How Feminism Found Me by Laura Mulcahy
Recently I was approached with the question ‘How and why did you become a feminist?’…
I have to be honest throughout most of my life I thought that feminism had died a death since its second wave and that (at least in the UK) men and women were seen and treated as equals. I thought there was no need to wave placards and get angry any more as we were in a really good position as opposed to others around the world. This is why I wasn’t a feminist. Oh how wrong was I!
The veil of ignorance was lifted after a personal traumatic event that shook me to the core and turned my world view on its head. Fatefully the feminist course at university, which I had chosen purely because it was 100% coursework based, (me and exams = not friends), turned out to be the course that provided the most support to me when I needed it. The research of my main essay about using the body as a site of resistance provided important knowledge and perspective on self-harm, which later empowered me.
This is how feminism found me.

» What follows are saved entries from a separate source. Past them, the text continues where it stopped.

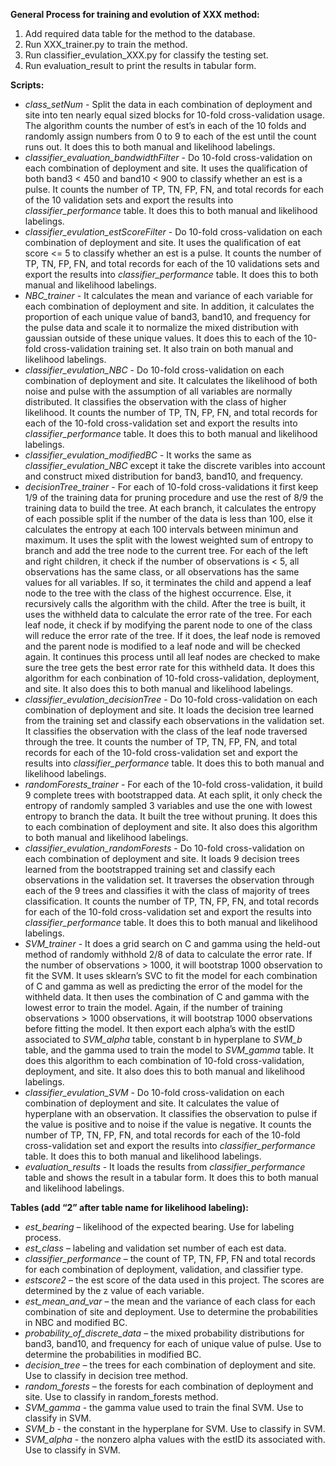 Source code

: **General Process for training and evolution of XXX method:**

1. Add required data table for the method to the database.
2. Run XXX_trainer.py to train the method.
3. Run classifier_evulation_XXX.py for classify the testing set.
4. Run evaluation_result to print the results in tabular form.


**Scripts:**

- *class_setNum* - Split the data in each combination of deployment and site into ten nearly equal sized blocks for 10-fold cross-validation usage. The algorithm counts the number of est’s in each of the 10 folds and randomly assign numbers from 0 to 9 to each of the est until the count runs out. It does this to both manual and likelihood labelings.
- *classifier_evaluation_bandwidthFilter* - Do 10-fold cross-validation on each combination of deployment and site. It uses the qualification of both band3 < 450 and band10 < 900 to classify whether an est is a pulse. It counts the number of TP, TN, FP, FN, and total records for each of the 10 validation sets and export the results into *classifier_performance* table. It does this to both manual and likelihood labelings.
- *classifier_evulation_estScoreFilter* - Do 10-fold cross-validation on each combination of deployment and site. It uses the qualification of eat score <= 5 to classify whether an est is a pulse. It counts the number of TP, TN, FP, FN, and total records for each of the 10 validations sets and export the results into *classifier_performance* table. It does this to both manual and likelihood labelings.
- *NBC_trainer* - It calculates the mean and variance of each variable for each combination of deployment and site. In addition, it calculates the proportion of each unique value of band3, band10, and frequency for the pulse data and scale it to normalize the mixed distribution with gaussian outside of these unique values. It does this to each of the 10-fold cross-validation training set. It also train on both manual and likelihood labelings. 
- *classifier_evulation_NBC* - Do 10-fold cross-validation on each combination of deployment and site. It calculates the likelihood of both noise and pulse with the assumption of all variables are normally distributed. It classifies the observation with the class of higher likelihood. It counts the number of TP, TN, FP, FN, and total records for each of the 10-fold cross-validation set and export the results into *classifier_performance* table. It does this to both manual and likelihood labelings.
- *classifier_evulation_modifiedBC* - It works the same as *classifier_evulation_NBC* except it take the discrete varibles into account and construct mixed distribution for band3, band10, and frequency.
- *decisionTree_trainer* - For each of 10-fold cross-validations it first keep 1/9 of the training data for pruning procedure and use the rest of 8/9 the training data to build the tree. At each branch, it calculates the entropy of each possible split if the number of the data is less than 100, else it calculates the entropy at each 100 intervals between minimun and maximum. It uses the split with the lowest weighted sum of entropy to branch and add the tree node to the current tree. For each of the left and right children, it check if the number of observations is < 5, all observations has the same class, or all observations has the same values for all variables. If so, it terminates the child and append a leaf node to the tree with the class of the highest occurrence. Else, it recursively calls the algorithm with the child. After the tree is built, it uses the withheld data to calculate the error rate of the tree. For each leaf node, it check if by modifying the parent node to one of the class will reduce the error rate of the tree. If it does, the leaf node is removed and the parent node is modified to a leaf node and will be checked again. It continues this process until all leaf nodes are checked to make sure the tree gets the best error rate for this withheld data. It does this algorithm for each conbination of 10-fold cross-validation, deployment, and site. It also does this to both manual and likelihood labelings.
- *classifier_evulation_decisionTree* - Do 10-fold cross-validation on each combination of deployment and site. It loads the decision tree learned from the training set and classify each observations in the validation set. It classifies the observation with the class of the leaf node traversed through the tree. It counts the number of TP, TN, FP, FN, and total records for each of the 10-fold cross-validation set and export the results into *classifier_performance* table. It does this to both manual and likelihood labelings.
- *randomForests_trainer* - For each of the 10-fold cross-validation, it build 9 complete trees with bootstrapped data. At each split, it only check the entropy of randomly sampled 3 variables and use the one with lowest entropy to branch the data. It built the tree without pruning. It does this to each combination of deployment and site. It also does this algorithm to both manual and likelihood labelings.
- *classifier_evulation_randomForests* - Do 10-fold cross-validation on each combination of deployment and site. It loads 9 decision trees learned from the bootstrapped training set and classify each observations in the validation set. It traverses the observation through each of the 9 trees and classifies it with the class of majority of trees classification. It counts the number of TP, TN, FP, FN, and total records for each of the 10-fold cross-validation set and export the results into *classifier_performance* table. It does this to both manual and likelihood labelings.
- *SVM_trainer* - It does a grid search on C and gamma using the held-out method of randomly withhold 2/8 of data to calculate the error rate. If the number of observations > 1000, it will bootstrap 1000 observation to fit the SVM. It uses sklearn’s SVC to fit the model for each combination of C and gamma as well as predicting the error of the model for the withheld data. It then uses the combination of C and gamma with the lowest error to train the model. Again, if the number of training observations > 1000 observations, it will bootstrap 1000 observations before fitting the model. It then export each alpha’s with the estID associated to *SVM_alpha* table, constant b in hyperplane to *SVM_b* table, and the gamma used to train the model to *SVM_gamma* table. It does this algorithm to each combination of 10-fold cross-validation, deployment, and site. It also does this to both manual and likelihood labelings.
- *classifier_evulation_SVM* - Do 10-fold cross-validation on each combination of deployment and site. It calculates the value of hyperplane with an observation. It classifies the observation to pulse if the value is positive and to noise if the value is negative. It counts the number of TP, TN, FP, FN, and total records for each of the 10-fold cross-validation set and export the results into *classifier_performance* table. It does this to both manual and likelihood labelings.
- *evaluation_results* - It loads the results from *classifier_performance* table and shows the result in a tabular form. It does this to both manual and likelihood labelings.


**Tables (add “2” after table name for likelihood labeling):**

- *est_bearing* – likelihood of the expected bearing. Use for labeling process.
- *est_class* – labeling and validation set number of each est data.
- *classifier_performance* – the count of TP, TN, FP, FN and total records for each combination of deployment, validation, and classifier type.
- *estscore2* – the est score of the data used in this project. The scores are determined by the z value of each variable. 
- *est_mean_and_var* – the mean and the variance of each class for each combination of site and deployment. Use to determine the probabilities in NBC and modified BC.
- *probability_of_discrete_data* – the mixed probability distributions for band3, band10, and frequency for each of unique value of pulse. Use to determine the probabilities in modified BC.
- *decision_tree* – the trees for each combination of deployment and site. Use to classify in decision tree method.
- *random_forests* – the forests for each combination of deployment and site. Use to classify in random_forests method.
- *SVM_gamma* - the gamma value used to train the final SVM. Use to classify in SVM.
- *SVM_b* - the constant in the hyperplane for SVM. Use to classify in SVM.
- *SVM_alpha* - the nonzero alpha values with the estID its associated with. Use to classify in SVM.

The last two and a half years have been horrible, I’m not going to lie, but I am thankful for its enlightenment and that my direction in life has completely changed. Feminism found and cradled me at my most vulnerable.
Thanks to feminism I’m no longer the recluse too afraid to go to the shops. This Valentines Day was the first time I felt ready to protest with the rest of the world against gender violence at the One Billion Rising event in Edinburgh. Now feminism drives me out of the house into the world, empowered and dancing in solidarity. This is why I am a feminist.